「男性の軽視」が感じられる表現

どちらも、一見すると、別れた後も元夫をおもんぱかっている。大事な存在であり、別離は夫婦のすれ違いの結果に過ぎない。どちらが悪いわけではなく、ありがちなものなのだ、と。そうした見解ととらえられるのかもしれない。

「手を繋いで、離婚届を出」すのは、ブログでの彼女の表現によれば「こういう離婚もあるんだよ」のひとつなのだろう。夫婦生活を長く続けていても、あるいは、続けているからこそ、「手を繋いで」歩く機会がめったにない(私のような)夫婦もいる。それに対して、離婚する際も、いや、そういう場面だからこそ、あえて「手を繋いで」いくのは、麗しいと評せよう。

写真=共同通信社
「ビリギャル」のモデル・小林さやか氏

それでも、「手を繋いで」と(わざわざ)書く必要は、どこにあるのだろうか。円満さを強調したいのだとしても、その直後に「いつも誰よりもわたしの気持ちを理解して、支えてくれた彼に、いっぱい感謝しています」と褒めるのなら、なぜ別れるのだろう。そこまでの感情があるのなら、一緒にいれば良いのではないか。

いや、そう難癖をつけたいわけではない。

彼女のこうした表現は、今回の離婚の報告にも通じており、そこに元夫たちへの視線、ひいては、男性の軽視を感じてしまうのである。

配慮しているようで、ばっさりと切り捨てている

今回の離婚報告で、私が最も違和感を覚えたのは、次のくだりである。

ニューヨークにいる彼を見て、やっぱり彼には住み慣れた環境とコミュニティの中で、彼の能力を活かした仕事をまたしてほしいと思った。憧れだったニューヨーク生活だって、実際に住んでみたら思っていたのと違ったこともたくさんあっただろうし、彼の気持ちもいろいろ変わった部分もあったようだった。

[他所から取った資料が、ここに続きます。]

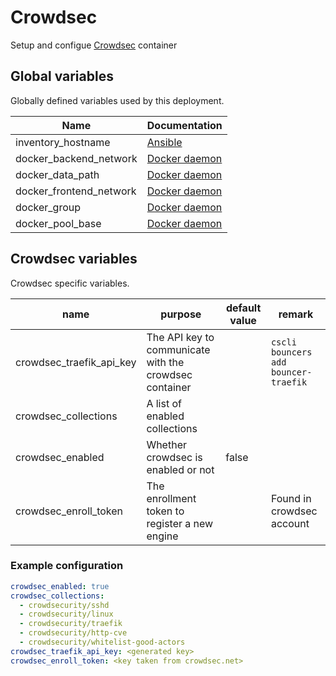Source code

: # Crowdsec

Setup and configue [Crowdsec](https://www.crowdsec.net/) container

## Global variables

Globally defined variables used by this deployment.

| Name                    | Documentation                                                                                  |
| ----------------------- | ---------------------------------------------------------------------------------------------- |
| inventory_hostname      | [Ansible](https://docs.ansible.com/ansible/latest/reference_appendices/special_variables.html) |
| docker_backend_network  | [Docker daemon](roles/docker_daemon.md)                                                        |
| docker_data_path        | [Docker daemon](roles/docker_daemon.md)                                                        |
| docker_frontend_network | [Docker daemon](roles/docker_daemon.md)                                                        |
| docker_group            | [Docker daemon](roles/docker_daemon.md)                                                        |
| docker_pool_base        | [Docker daemon](roles/docker_daemon.md)                                                        |

## Crowdsec variables

Crowdsec specific variables.

| name                     | purpose                                                | default value | remark                               |
| ------------------------ | ------------------------------------------------------ | ------------- | ------------------------------------ |
| crowdsec_traefik_api_key | The API key to communicate with the crowdsec container |               | `cscli bouncers add bouncer-traefik` |
| crowdsec_collections     | A list of enabled collections                          |               |                                      |
| crowdsec_enabled         | Whether crowdsec is enabled or not                     | false         |                                      |
| crowdsec_enroll_token    | The enrollment token to register a new engine          |               | Found in crowdsec account            |

### Example configuration

```yaml
crowdsec_enabled: true
crowdsec_collections:
  - crowdsecurity/sshd
  - crowdsecurity/linux
  - crowdsecurity/traefik
  - crowdsecurity/http-cve
  - crowdsecurity/whitelist-good-actors
crowdsec_traefik_api_key: <generated key>
crowdsec_enroll_token: <key taken from crowdsec.net>

```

この文章での彼=元夫が、本当にどう思っていたか、は、他人にはわからない。それよりも、「住み慣れた環境」や「憧れだったニューヨーク生活」といったところからは、思いやりよりも、憐れみが感じられるのではないか。自分(小林氏)は、「住み慣れ」ていないにもかかわらず、ニューヨークに慣れて、世界のトップ大学=コロンビア大学で修士課程を終え、当地での生活を続ける。その傍らで、16年勤めた会社を辞めて同行してきた元夫は、2年で日本に戻る。

「ニューヨークにいる彼」は、「彼の能力を生かした仕事」はできなかったし、これからもできない。その判断は、「彼」に配慮しているようで、その実、ばっさりと切り捨てているのではないか。